- **Work instructions**: Whenever the word "gtkwave" appears in a line of the listing, copy that line.

- **Material provided**:

________

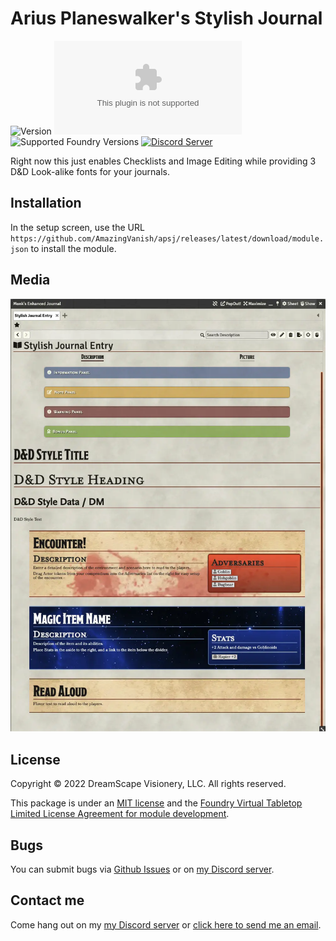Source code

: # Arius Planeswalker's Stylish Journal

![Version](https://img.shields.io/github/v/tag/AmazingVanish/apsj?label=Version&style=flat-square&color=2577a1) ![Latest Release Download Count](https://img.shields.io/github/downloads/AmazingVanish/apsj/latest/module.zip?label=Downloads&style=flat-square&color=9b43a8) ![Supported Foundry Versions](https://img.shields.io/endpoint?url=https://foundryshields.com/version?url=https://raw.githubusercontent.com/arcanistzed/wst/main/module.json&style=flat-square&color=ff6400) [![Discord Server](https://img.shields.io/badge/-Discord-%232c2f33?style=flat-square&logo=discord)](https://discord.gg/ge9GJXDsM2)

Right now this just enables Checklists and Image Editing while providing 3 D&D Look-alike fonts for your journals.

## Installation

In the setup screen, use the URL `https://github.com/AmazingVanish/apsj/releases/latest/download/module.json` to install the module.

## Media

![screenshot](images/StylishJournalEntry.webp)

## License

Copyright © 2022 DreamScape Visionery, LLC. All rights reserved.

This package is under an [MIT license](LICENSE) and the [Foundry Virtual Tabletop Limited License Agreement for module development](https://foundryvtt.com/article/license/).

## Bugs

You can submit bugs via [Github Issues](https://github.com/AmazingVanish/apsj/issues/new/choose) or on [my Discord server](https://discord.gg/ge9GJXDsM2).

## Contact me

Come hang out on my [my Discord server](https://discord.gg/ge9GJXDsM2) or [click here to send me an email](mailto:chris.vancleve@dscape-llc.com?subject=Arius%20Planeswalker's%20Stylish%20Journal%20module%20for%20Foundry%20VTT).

________

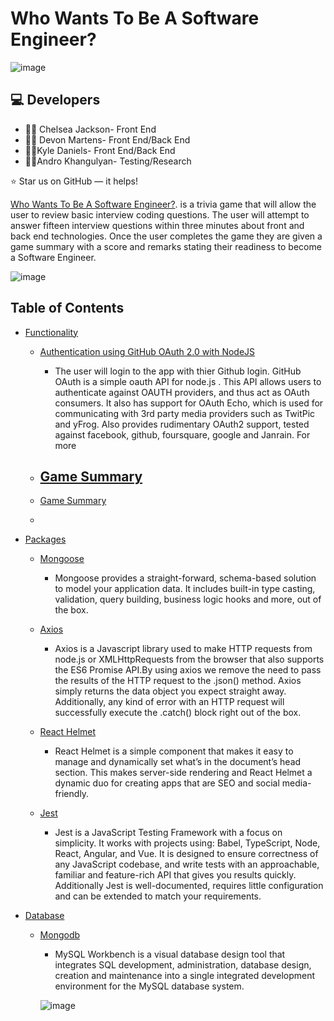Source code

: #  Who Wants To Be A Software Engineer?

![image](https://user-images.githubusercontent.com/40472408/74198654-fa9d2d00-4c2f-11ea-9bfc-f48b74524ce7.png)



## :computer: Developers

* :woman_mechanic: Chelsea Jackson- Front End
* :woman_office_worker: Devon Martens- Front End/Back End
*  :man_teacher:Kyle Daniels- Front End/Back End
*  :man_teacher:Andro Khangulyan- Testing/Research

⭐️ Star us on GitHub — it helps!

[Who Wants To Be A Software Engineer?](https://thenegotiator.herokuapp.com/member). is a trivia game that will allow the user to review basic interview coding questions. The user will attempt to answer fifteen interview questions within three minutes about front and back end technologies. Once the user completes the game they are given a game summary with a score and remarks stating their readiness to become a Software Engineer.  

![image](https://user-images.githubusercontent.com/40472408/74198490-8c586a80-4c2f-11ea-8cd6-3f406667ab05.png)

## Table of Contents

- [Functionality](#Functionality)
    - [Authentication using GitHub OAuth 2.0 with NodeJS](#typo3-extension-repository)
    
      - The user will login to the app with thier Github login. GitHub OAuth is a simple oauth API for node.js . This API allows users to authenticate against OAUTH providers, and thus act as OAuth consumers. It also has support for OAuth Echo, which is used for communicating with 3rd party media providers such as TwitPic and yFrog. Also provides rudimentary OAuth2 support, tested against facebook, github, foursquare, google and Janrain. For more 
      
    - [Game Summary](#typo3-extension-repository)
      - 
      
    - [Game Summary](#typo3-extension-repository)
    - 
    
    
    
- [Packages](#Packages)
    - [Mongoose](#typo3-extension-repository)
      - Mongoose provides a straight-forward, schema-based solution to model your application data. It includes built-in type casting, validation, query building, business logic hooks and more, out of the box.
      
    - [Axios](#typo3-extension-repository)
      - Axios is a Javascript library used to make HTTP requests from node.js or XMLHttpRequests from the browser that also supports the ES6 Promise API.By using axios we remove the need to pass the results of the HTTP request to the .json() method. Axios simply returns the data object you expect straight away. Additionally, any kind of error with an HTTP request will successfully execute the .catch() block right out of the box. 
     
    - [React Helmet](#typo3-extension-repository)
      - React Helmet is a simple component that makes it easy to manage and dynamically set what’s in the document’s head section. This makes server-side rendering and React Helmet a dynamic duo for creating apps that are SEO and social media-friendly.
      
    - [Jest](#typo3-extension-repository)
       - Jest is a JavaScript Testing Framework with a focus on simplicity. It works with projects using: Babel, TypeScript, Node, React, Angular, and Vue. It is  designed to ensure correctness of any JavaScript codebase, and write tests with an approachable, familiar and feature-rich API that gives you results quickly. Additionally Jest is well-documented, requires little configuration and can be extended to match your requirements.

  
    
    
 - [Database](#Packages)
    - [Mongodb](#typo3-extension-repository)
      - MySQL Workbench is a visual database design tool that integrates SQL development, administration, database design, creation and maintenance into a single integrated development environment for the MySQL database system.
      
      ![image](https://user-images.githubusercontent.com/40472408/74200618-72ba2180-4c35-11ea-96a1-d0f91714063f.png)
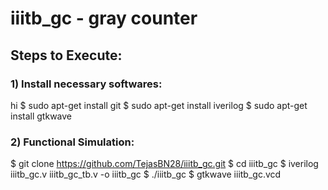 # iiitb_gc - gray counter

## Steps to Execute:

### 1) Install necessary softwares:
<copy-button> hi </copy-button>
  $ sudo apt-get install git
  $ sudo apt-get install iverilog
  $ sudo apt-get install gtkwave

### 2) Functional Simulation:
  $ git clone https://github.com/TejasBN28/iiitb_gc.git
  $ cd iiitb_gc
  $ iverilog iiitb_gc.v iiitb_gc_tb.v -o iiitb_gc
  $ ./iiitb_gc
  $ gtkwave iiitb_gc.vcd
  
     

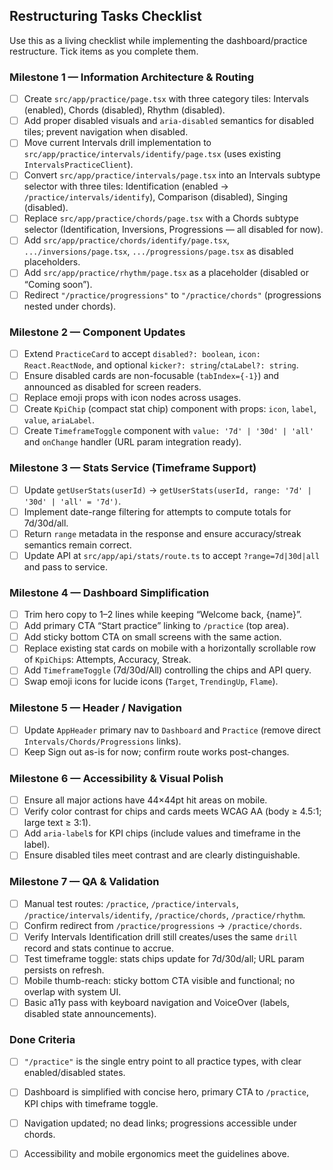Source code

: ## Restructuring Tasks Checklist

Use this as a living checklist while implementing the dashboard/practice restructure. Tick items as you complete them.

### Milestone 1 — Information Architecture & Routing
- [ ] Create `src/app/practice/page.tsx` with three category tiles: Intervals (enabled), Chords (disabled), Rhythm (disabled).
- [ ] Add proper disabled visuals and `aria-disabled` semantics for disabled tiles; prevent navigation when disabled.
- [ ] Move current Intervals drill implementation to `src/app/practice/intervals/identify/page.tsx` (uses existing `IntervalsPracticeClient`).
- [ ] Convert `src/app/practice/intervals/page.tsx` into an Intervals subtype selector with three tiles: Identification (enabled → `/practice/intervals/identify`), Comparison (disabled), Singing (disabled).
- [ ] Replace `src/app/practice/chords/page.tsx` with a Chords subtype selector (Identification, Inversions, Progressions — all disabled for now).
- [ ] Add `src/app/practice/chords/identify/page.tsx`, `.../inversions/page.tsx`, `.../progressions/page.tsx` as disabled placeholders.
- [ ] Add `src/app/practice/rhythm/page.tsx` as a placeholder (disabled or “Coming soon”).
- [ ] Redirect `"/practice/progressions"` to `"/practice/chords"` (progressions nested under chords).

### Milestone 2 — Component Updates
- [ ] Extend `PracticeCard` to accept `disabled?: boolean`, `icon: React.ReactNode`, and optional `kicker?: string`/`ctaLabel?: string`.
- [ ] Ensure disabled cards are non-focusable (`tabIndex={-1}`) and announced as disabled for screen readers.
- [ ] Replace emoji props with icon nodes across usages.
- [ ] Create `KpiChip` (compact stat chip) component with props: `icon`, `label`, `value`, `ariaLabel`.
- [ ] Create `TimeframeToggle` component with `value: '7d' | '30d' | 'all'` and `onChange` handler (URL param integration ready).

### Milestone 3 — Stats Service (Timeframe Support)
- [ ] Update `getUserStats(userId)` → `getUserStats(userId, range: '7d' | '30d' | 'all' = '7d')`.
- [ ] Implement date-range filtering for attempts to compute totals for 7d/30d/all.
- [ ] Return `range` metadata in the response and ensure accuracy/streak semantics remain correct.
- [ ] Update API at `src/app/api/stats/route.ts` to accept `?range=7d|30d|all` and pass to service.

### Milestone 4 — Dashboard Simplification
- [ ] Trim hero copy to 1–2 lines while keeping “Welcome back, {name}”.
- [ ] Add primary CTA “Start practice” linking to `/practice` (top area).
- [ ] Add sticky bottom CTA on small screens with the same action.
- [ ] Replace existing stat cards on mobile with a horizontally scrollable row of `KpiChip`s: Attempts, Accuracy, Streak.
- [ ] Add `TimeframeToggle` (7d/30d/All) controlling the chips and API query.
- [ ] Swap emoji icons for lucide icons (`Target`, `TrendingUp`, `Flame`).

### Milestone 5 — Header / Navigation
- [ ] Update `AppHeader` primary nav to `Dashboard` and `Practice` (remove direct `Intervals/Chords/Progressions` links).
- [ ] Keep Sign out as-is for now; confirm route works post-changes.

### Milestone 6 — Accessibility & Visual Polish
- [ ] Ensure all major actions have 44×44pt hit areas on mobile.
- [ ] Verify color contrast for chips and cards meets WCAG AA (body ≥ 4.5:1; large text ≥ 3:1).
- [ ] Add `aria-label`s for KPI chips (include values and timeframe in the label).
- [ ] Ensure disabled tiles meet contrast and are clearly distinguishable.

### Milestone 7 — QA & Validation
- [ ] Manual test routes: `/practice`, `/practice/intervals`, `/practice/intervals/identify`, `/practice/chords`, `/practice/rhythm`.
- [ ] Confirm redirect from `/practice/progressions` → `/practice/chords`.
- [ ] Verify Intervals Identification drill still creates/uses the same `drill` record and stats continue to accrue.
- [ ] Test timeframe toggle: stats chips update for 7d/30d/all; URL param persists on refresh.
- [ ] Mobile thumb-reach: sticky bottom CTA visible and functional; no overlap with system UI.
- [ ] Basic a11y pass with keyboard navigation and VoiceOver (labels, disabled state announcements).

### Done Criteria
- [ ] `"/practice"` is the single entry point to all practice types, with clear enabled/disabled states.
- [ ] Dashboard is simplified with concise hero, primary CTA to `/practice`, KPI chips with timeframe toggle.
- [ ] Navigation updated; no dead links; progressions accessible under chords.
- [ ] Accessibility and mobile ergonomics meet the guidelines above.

________

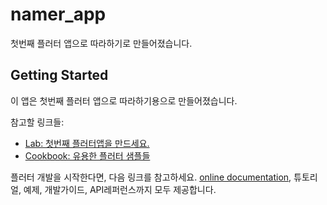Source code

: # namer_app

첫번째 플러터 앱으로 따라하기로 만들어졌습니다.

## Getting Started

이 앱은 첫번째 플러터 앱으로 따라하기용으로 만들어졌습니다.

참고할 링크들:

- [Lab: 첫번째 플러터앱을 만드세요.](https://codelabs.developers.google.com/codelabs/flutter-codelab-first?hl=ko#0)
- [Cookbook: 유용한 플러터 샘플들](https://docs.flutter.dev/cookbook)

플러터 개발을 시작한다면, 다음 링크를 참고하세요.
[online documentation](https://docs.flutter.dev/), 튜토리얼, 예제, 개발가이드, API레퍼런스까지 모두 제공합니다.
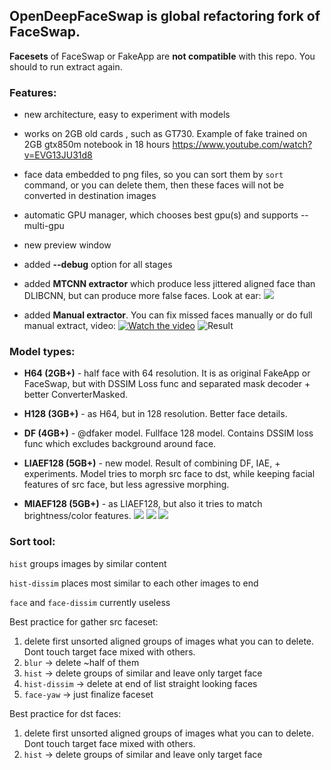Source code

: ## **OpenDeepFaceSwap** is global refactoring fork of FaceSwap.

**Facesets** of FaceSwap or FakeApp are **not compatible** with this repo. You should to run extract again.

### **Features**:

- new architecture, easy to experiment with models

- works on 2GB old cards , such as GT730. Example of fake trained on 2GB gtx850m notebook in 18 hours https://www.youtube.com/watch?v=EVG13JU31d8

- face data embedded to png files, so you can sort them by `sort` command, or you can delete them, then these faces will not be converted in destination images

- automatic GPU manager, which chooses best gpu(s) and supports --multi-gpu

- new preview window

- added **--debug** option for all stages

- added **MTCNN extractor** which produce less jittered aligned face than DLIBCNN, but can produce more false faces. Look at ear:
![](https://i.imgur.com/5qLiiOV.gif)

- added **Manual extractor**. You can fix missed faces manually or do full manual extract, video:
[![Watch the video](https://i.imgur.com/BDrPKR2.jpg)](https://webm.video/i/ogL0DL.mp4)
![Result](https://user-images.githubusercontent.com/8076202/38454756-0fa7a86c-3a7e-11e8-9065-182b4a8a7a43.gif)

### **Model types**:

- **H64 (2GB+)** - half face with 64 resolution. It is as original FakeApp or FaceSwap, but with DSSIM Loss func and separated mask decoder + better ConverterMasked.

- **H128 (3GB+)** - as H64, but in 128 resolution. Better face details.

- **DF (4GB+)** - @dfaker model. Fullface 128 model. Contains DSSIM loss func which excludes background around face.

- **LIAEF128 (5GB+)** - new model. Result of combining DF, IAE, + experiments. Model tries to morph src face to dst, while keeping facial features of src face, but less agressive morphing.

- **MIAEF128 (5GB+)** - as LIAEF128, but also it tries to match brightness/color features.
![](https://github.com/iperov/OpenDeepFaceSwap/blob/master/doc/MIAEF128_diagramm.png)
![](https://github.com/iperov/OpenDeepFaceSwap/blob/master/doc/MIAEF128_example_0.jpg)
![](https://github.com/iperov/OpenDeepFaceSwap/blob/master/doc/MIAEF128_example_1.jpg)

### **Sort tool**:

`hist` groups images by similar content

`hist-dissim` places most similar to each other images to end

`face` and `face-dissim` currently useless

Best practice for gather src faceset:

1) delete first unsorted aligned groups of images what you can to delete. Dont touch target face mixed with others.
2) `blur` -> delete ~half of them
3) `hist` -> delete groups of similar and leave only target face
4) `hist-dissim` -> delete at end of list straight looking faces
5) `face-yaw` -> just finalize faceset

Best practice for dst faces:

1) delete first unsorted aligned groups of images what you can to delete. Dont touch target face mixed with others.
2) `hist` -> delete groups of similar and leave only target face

________

- **Result for this exercise**:
  $ sudo apt-get install gtkwave
  $ gtkwave iiitb_gc.vcd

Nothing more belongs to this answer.